Bus Stop Locations
Providing bus stops on new or existing routes requires additional capital and operating costs for each stop and increases travel time for customers. Therefore, planning bus stop locations should consider the following factors to determine if a bus stop is warranted:
- Improves service quality and reliability
- Maximizes access to high-frequency transit
- Strengthens intermodal connections
- Aligns with existing or emerging employment, education and other community related services
- ADAAmericans with Disabilities Act accessibility between the service point and the passenger destinations / generators
Bus Stop Spacing and Positioning
Bus stops are spaced to balance accessibility reliability.
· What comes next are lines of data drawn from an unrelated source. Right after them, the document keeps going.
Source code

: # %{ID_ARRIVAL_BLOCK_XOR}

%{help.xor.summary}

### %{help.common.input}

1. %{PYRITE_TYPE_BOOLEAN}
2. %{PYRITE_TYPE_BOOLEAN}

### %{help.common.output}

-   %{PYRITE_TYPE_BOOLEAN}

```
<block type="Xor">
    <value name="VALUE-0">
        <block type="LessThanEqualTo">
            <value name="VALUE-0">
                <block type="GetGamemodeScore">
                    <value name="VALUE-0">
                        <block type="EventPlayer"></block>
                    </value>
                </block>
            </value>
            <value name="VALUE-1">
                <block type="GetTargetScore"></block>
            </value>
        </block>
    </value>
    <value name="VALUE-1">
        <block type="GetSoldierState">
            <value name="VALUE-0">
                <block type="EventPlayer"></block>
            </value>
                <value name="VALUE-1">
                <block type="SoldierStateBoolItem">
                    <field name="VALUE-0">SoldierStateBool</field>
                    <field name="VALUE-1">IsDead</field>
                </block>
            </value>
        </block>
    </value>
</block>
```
Close spacing of bus stops shortens walk distance for passengers, but increases transit trip time due to more stops and starts by the buses. Bus stops are usually placed at major intersections, transfer points, and major passenger generators.
Unless dictated by the Bus Stop Locations factors above, the minimum distance between bus stops varies according to the service type:
- Closer bus stop spacing (1/4 mile or less) is appropriate where adjacent land uses and population/employment densities warrant
- In lower density residential and commercial areas, bus stop spacing should be no greater than ½ mile distance between stops
- Pedestrian elements such as sidewalks, curb ramps, and lighting may dictate bus stop spacing along a corridor
- Topography as stops may be placed closer together uphill versus downhill
- For suburban-suburban or suburban-urban express bus routes, the only bus stop spacing needed is in the distribution portion of the route. Distribution stops should generally be spaced about every 2 to 3 blocks in major activity centers or where demand warrants (major ridership generators).